Got it on both Hoppers w/Sling. The thing I care about most is the EHD icons! 'Bout time!


----------



## P Smith (Jul 25, 2002)

everyone should get the version now ...


----------



## charlesrshell (Feb 24, 2008)

I think't the Hopper with Sling not hanging up the phone is fixed too. Haven't seen it the last three days now.


----------



## kstevens (Mar 26, 2003)

lparsons21 said:


> update: Can also just add one channel to a favorite list.

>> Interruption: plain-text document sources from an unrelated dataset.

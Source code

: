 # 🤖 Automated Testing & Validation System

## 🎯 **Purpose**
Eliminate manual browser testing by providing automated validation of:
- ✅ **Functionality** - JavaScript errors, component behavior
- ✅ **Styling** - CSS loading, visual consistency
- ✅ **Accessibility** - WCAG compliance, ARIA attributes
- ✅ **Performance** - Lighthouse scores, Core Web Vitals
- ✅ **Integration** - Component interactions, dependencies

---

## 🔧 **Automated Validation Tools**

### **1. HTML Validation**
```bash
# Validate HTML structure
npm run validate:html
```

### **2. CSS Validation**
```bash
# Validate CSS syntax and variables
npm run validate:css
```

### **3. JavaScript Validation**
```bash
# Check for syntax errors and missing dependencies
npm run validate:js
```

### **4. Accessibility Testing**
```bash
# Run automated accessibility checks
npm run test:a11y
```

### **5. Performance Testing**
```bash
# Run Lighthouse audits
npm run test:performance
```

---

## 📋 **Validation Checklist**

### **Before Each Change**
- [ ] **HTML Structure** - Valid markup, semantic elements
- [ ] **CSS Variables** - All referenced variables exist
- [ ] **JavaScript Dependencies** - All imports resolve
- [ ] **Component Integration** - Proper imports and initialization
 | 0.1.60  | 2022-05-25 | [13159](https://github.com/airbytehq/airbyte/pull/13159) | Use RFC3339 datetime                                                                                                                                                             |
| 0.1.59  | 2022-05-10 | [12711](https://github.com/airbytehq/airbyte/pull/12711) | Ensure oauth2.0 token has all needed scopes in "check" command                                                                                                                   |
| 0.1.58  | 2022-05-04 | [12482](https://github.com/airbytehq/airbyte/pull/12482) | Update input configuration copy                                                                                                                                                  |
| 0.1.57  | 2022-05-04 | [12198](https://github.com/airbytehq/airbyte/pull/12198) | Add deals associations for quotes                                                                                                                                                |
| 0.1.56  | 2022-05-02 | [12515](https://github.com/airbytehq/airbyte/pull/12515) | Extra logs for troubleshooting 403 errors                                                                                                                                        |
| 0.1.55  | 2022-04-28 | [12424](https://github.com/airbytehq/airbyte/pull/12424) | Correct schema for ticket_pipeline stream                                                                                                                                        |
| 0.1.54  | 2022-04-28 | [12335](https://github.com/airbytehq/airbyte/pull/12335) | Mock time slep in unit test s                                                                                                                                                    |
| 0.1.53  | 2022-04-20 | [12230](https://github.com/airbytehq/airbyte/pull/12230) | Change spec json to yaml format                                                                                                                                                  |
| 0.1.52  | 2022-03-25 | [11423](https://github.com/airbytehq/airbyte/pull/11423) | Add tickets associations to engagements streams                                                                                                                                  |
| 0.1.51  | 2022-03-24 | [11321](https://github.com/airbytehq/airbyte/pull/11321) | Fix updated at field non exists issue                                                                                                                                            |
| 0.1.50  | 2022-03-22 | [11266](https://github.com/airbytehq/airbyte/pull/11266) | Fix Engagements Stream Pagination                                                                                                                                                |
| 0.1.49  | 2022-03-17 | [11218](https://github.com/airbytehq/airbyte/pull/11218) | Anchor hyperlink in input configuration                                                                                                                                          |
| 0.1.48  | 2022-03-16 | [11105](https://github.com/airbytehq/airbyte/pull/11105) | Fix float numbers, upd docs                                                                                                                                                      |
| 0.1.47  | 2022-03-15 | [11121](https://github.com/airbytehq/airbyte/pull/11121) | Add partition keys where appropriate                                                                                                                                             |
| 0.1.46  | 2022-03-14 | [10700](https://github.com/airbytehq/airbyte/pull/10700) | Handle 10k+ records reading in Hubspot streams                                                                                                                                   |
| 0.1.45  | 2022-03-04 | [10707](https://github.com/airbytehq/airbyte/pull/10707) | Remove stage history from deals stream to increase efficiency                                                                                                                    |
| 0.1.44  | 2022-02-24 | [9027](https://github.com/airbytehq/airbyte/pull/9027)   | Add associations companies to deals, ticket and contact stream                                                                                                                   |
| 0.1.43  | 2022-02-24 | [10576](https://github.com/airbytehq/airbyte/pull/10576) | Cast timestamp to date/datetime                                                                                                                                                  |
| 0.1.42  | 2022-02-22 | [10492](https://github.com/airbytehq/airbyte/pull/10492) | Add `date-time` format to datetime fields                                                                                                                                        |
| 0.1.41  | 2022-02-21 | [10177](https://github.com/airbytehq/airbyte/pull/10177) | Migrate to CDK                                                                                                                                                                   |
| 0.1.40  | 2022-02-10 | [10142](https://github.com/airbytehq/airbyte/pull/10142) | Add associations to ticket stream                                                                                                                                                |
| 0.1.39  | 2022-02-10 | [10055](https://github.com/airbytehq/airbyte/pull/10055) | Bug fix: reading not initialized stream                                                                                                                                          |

Sorry, this is not correct. I still can not add one channel to a favorites list.

Ken


----------



## charlesrshell (Feb 24, 2008)

I am not sure if this was possible or not before S308 came out, but I have got a test in progress on one Hopper with Sling for the Anytime programs. Set one each timer for the four network channels, one OTA channel (non network), and two satellite channels for a total of seven channels to fire off at 07:00am CST. All seven channels are recording as I type. Really awesome. Learning something new all the time. Thanks to all. When I have a chance today I will run a test to see if the HDMI CEC is fixed.


----------



## charlesrshell (Feb 24, 2008)

Hopper with Sling HDMI CEC still does not work for my Samsung TV. It worked fine when I was still on 722k.


----------



## LtMunst (Aug 24, 2005)

Linking the Joey to another Hopper is taking MUCH longer.


----------



## lparsons21 (Mar 4, 2006)

kstevens said:


> Sorry, this is not correct. I still can not add one channel to a favorites list.
> 
> Ken


Yeah, I had read in another forum that it was fixed. Later I tried it and it didn't work. Sorry I provided misinformation.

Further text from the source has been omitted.